EMMY winner "Lost" is perhaps the best show on TV, an allegory that has a Dantesque flavor. There is a frightening beast, caverns and an underworld not unlike hell. And heaven?
The only thing that trumps human love is love of virtue. That's why the character of Jack, the noble physician on this island of the lost, is so appealing.
Love and compassion are within -- or they are nowhere.
THE voters for three of the Emmy Awards' highest honors -- best drama series, best actor in a drama series and best director of a drama series -- should be applauded for preserving the dignity and stature of the Emmy Awards by not placing on TV's highest pedestal the show and nominees of "Deadwood," a series relying on numerous scenes of immorality and nudity and a dialogue of primarily four-letter words.

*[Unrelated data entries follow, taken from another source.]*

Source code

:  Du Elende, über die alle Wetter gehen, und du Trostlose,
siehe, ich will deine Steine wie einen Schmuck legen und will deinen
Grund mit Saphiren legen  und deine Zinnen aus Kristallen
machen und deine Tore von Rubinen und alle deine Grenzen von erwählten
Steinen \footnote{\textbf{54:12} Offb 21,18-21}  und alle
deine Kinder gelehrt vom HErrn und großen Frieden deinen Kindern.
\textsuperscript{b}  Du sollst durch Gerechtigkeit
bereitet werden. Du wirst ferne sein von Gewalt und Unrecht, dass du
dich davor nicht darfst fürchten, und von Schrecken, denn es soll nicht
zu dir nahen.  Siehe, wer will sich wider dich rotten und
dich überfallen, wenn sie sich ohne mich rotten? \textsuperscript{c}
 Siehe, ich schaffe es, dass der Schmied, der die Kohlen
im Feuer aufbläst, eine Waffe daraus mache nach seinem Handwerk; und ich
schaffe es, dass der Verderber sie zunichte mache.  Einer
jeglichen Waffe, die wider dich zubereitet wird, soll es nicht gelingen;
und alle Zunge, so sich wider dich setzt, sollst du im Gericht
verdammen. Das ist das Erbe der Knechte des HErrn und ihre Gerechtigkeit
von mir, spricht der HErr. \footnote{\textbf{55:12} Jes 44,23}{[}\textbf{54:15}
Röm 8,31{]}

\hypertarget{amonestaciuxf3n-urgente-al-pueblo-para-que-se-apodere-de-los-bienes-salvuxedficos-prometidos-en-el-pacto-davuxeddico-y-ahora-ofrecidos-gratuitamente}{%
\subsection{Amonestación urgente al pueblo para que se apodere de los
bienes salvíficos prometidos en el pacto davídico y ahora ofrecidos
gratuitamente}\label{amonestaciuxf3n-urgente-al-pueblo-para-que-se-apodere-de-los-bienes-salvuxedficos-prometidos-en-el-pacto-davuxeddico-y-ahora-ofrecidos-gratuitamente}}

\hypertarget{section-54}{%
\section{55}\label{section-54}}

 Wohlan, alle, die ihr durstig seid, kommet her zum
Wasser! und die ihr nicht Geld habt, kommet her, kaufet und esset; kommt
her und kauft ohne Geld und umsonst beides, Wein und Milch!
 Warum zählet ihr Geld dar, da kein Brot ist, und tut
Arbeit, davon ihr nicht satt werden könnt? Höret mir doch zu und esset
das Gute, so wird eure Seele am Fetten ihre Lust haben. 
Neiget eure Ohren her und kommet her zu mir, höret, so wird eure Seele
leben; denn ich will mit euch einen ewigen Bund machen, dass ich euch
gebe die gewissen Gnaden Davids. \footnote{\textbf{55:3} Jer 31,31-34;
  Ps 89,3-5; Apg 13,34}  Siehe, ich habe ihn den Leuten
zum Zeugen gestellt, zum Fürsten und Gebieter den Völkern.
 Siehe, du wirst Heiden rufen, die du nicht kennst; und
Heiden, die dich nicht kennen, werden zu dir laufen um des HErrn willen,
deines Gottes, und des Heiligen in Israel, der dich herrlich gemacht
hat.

I thought the law now says that our workplaces must be gender neutral. Why does this not pertain to the entertainment industry and its award competitions?
The industry must end its discrimination.
Just give out best performance awards that do not distinguish between males and females.
In terms real and symbolic, it would send a powerful message to the nation and world.
IS it me, or are there other individuals out there who are sick and tired of reading about celebrities at award shows patting each other on the back for portraying an endless stream of meaningless characters, devoid of substance, on boring TV shows?
Come on, people! With death, destruction, famine, racism, homelessness and nature's fury abounding, is it possible, for just a minute, that you can stop being the center of attention and limit unnecessary, blatantly narcissistic activities to a later date when displaced persons have regained their composure and a sense of stability from the horrific events of the last few weeks?